I realise I've been a bit remiss in posting recently, partly due to pressure of work (my day job is on climate change) and partly due to a lot of other non-landscape interests that have got in the way. But I said recently I'll keep these brief from now on and will just highlight a few interesting things I come across, such as this recently published limited edition book by Angus Carlyle, Mirrors. The book grew out of a series of tweets used to register runs that took Angus past a particular dewpond (see my earlier post on these runs, which gave rise to an earlier book, A Downland Index). You can see more images of the book at the publishers' website (as it's sunny outside this afternoon, I couldn't resist dappling mine with leaf shadows). I particularly like the shapes of the runs (see below), recorded using a sports watch and reproduced in the text along with the position of the dewpond and a brief text, limited in length by Twitter's character limit.

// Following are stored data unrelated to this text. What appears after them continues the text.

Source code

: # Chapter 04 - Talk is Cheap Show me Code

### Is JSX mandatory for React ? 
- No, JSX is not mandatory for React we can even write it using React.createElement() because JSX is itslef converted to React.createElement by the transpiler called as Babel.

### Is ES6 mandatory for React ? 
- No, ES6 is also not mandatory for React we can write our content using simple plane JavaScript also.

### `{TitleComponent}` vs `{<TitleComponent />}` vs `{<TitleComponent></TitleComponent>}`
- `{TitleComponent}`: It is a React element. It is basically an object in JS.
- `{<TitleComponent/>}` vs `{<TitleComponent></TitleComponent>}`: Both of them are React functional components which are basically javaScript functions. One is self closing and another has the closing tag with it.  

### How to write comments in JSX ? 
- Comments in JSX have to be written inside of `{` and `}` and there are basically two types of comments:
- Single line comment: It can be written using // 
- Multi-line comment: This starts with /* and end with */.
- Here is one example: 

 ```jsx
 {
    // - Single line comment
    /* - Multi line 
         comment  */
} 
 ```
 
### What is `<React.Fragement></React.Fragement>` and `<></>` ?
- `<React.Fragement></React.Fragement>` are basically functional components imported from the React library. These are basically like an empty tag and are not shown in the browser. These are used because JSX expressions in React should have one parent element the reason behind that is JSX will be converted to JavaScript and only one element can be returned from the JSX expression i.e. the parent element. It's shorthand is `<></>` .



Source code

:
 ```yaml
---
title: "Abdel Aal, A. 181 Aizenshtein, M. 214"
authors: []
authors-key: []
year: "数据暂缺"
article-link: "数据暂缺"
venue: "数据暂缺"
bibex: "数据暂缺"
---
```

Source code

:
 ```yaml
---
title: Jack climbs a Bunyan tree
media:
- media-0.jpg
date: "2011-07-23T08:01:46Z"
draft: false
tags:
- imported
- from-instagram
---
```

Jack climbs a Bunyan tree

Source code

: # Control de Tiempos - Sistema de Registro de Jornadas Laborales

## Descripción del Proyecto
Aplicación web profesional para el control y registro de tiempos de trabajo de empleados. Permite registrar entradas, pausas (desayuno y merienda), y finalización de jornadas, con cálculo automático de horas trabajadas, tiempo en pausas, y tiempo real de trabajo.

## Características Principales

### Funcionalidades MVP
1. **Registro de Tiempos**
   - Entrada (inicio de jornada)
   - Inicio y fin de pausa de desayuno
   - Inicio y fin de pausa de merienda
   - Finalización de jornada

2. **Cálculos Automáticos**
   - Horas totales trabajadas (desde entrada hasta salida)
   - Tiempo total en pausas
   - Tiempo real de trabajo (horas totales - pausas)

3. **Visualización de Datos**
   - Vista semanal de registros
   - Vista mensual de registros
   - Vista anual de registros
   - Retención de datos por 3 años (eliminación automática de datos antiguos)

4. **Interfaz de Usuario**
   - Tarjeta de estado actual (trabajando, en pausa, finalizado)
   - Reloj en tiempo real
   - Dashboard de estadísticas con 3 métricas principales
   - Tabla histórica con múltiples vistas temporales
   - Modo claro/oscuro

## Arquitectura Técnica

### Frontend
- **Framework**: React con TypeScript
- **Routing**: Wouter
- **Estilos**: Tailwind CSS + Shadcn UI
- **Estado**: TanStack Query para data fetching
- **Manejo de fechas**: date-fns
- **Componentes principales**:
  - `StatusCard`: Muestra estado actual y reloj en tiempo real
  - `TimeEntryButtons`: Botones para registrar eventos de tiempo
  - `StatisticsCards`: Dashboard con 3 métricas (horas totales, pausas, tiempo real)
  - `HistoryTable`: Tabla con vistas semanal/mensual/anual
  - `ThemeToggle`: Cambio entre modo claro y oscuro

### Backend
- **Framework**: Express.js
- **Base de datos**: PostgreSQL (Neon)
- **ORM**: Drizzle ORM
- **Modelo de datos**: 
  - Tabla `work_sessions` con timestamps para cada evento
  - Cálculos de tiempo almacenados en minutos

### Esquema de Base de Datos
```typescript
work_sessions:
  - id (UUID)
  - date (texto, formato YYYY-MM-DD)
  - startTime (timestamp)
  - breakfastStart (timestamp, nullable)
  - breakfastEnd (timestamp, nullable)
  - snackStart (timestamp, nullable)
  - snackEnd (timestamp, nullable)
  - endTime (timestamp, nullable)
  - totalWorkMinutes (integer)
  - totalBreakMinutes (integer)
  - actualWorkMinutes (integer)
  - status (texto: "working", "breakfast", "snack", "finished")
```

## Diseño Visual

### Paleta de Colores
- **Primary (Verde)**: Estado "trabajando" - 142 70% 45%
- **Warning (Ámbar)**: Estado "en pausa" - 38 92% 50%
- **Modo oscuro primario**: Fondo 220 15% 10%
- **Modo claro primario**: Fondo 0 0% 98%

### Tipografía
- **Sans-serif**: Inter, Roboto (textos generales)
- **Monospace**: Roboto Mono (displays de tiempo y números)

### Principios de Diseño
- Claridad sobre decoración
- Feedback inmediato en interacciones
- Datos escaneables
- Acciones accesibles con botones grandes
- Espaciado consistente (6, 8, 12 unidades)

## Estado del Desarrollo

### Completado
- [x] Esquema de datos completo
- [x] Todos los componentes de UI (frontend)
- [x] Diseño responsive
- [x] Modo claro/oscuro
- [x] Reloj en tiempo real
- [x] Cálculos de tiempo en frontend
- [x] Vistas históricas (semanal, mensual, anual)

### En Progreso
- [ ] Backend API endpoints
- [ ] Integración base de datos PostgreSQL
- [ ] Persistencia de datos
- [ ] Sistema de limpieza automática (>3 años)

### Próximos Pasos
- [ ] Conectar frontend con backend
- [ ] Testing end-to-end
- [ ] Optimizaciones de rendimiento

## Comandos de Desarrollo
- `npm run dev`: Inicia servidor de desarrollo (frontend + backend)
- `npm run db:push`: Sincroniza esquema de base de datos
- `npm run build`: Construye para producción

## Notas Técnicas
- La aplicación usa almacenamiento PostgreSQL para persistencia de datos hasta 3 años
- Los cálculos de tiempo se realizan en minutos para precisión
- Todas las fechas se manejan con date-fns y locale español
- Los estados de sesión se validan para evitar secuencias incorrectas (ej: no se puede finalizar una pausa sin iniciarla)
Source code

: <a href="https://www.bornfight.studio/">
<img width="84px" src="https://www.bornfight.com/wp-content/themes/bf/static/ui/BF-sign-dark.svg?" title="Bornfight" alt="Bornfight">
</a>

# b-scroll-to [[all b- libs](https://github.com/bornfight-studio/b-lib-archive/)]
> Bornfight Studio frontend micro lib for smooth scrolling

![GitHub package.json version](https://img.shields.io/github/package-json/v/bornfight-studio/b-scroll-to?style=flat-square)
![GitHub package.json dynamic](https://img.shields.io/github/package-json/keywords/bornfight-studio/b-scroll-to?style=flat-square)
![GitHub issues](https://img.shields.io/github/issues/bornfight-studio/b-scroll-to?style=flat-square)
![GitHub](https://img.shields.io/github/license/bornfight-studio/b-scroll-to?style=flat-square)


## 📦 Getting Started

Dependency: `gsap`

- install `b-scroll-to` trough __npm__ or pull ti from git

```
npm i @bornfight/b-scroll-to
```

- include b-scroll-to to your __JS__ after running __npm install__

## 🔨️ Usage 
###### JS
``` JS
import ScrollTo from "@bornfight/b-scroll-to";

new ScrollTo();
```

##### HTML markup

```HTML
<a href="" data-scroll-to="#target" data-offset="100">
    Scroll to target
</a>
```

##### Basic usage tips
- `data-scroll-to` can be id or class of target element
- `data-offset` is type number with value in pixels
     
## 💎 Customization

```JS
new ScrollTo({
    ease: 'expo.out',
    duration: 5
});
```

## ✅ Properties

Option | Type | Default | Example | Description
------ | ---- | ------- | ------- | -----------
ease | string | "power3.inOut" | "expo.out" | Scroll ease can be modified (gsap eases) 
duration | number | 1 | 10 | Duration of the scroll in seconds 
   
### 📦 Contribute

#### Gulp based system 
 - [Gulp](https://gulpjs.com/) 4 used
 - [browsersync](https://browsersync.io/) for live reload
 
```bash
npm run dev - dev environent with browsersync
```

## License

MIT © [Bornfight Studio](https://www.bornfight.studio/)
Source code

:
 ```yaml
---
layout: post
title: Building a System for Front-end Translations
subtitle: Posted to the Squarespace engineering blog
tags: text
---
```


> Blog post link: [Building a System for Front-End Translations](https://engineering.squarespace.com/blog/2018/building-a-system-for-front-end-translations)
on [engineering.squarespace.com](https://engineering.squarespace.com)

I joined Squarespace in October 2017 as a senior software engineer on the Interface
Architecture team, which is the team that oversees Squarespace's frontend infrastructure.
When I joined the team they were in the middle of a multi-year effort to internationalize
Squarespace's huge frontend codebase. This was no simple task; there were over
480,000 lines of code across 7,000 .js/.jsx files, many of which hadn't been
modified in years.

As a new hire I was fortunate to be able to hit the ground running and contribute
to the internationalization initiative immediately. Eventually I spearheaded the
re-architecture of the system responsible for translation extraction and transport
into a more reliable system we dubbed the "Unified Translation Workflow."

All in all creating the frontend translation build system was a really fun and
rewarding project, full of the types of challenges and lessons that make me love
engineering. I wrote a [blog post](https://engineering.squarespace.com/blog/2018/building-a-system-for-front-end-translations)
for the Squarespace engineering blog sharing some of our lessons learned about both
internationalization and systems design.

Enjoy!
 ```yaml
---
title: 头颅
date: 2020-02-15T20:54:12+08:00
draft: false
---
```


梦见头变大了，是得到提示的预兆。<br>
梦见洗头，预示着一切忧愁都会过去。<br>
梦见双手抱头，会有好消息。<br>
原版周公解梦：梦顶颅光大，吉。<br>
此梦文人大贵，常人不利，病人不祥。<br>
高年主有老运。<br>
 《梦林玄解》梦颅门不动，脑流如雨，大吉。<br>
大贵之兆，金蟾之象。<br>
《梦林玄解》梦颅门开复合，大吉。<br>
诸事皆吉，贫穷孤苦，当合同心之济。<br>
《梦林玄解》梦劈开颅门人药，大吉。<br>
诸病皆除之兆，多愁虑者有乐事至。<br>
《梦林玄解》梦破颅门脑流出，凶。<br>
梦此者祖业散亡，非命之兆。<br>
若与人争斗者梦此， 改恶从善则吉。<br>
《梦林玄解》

Angus mentions some earlier admirers of Downland dewponds (or dew ponds), such as Hamish Fulton, whose 'Dew Pond on the South Downs Way' has concentric rings created by some disturbance in its water. For years now I have had a postcard on display of Jem Southam's photograph Ditchling Beacon (1999), picked up at an exhibition at the Towner Gallery - it shows Angus's dew pond with a white surface reproducing a blank sky. Angus quotes Jem Southam on the distinctive character of dewponds: 'full, they are like a mirrored disk or an eye reflecting heavens. Empty, they resemble craters made by celestial objects crashing into the ground.' New York's Metropolitan Museum of Art uses this quote on its page about Southam's photograph and also points out that these ponds were often artificial features, constructed following the enclosure of common land.
I will conclude here by quoting one example of a walk text from Mirrors that captures well the soundscape of the South Downs:
Across the valley calm, the rapid, ringing, drilling of a woodpecker; up on the ridge, the year's first ascending lark heard through strengthening wind; wading ankle-deep grey farmyard sludge, buzzard's mews, echoing shotgun blasts, wood pigeon flaps, whoops from mountain bikers.